Besprechung vom 01.04.2021
Hautfarbe? Die kann sie ändern
Mithu Sanyals Roman "Identitti" erzählt von einer Professorin, die sich auf ihren Posten manipuliert hat
"Identitätskämpfe sind Kämpfe um Fiktionen in der Wirklichkeit", erklärt Mithu Sanyal im Nachwort zu ihrem Romandebüt mit dem programmatischen Titel "Identitti". So nennt sich die weibliche Hauptfigur des Romans, wenn sie auf den einschlägigen Internetplattformen in Sachen Sexismus und Rassismus bloggt und tweetet. Nivedita, Tochter einer Deutschen und eines Inders, ist junge Feministin mit Race-Sex-Gender-Theoriegepäck. Und das hat sie sich draufgeschafft in den Seminaren einer charismatischen Professorin für Postkoloniale Theorie an der Universität Düsseldorf. Die Lehrstuhlinhaberin mit schicker Dachgeschosswohnung in Düsseldorf-Oberbilk nennt sich leicht prätentiös nach der hinduistischen Göttin der Gelehrsamkeit: Saraswati.
Als Professorin, die sich den People of Colour (PoC) zugehörig fühlt, ist Saraswati ein Stachel im weißen Fleisch der deutschen Universität. Das macht die Autorin des fiktiven Standardwerks "Decolonize your Soul" zu einer glaubhaften Vertreterin der Erfahrungen einer Gruppe von Menschen, die hierzulande vor ähnlichen Zugehörigkeitsproblemen steht wie in anderen Ländern mit kolonialer Vergangenheit.
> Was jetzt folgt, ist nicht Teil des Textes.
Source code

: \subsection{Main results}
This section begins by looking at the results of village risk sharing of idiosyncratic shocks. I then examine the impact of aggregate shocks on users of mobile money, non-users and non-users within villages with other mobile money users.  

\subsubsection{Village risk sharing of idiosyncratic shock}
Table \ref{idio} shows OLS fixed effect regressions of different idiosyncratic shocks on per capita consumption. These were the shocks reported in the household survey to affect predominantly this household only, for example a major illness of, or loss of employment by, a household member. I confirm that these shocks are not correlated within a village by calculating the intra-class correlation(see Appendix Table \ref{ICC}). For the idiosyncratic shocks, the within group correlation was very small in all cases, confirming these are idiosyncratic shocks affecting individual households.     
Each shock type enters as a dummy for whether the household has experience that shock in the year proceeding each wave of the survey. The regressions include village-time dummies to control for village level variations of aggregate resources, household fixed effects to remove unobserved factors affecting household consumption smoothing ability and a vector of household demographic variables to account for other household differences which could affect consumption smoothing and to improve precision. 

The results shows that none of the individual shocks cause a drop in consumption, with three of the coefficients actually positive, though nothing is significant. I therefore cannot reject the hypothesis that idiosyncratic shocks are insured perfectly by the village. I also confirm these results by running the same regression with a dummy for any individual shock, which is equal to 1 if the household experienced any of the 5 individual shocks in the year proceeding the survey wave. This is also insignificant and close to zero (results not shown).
Saraswati setzt aus pädagogischer Überzeugung in ihren Lehrveranstaltungen auf Drastik. Sie eröffnet sie gerne mit einer Provokation. Indem sie zum Beispiel alle weißen Studenten dazu auffordert, den Vorlesungssaal wieder zu verlassen. Nachher bestellt sie die Düpierten in ihre Sprechstunde ein, um zu erörtern, welche Gefühle, Motive und Mechanismen in den jeweiligen Akteuren am Werk sind. Saraswati ist damit eine Art Performance-Intellektuelle, die den Identitätshaushalt ihrer Studierenden gehörig durcheinanderbringt. Oder eben im Falle ihrer Lieblingsstudentin Nivedita zum ersten Mal so etwas wie eine gefestigte Identität überhaupt ermöglicht.
Während ihrer Arbeit an "Identitti" hätten sich die Anschläge von Hanau ereignet, schreibt Mithu Sanyal im Nachwort ihres Romans. Sie kommen im Buch ebenso vor wie diverse lebende Personen der Zeitgeschichte von Donald Trump über den Philosophen Kwame Anthony Appiah bis zum Radiojournalisten René Aguigah: als Menschen, die sie mit realen Äußerungen zu Rassismusfragen in die erfundenen Kontexte ihres Romans einwebt. Eine Methode, die angenehm unbefangen auf der Grenze zwischen Fakt und Fiktion eine wahrerfundene Geschichte erzählt.
Der Alltag in Deutschland bestehe natürlich nicht aus schrecklichen Gewaltverbrechen, schreibt die Autorin, aber schreckliche Verbrechen wie der Anschlag von Hanau sind Teil der bundesrepublikanischen Wirklichkeit. "Deshalb ist das Schweigen darüber in der deutschsprachigen Literatur eine nicht akzeptable Leerstelle."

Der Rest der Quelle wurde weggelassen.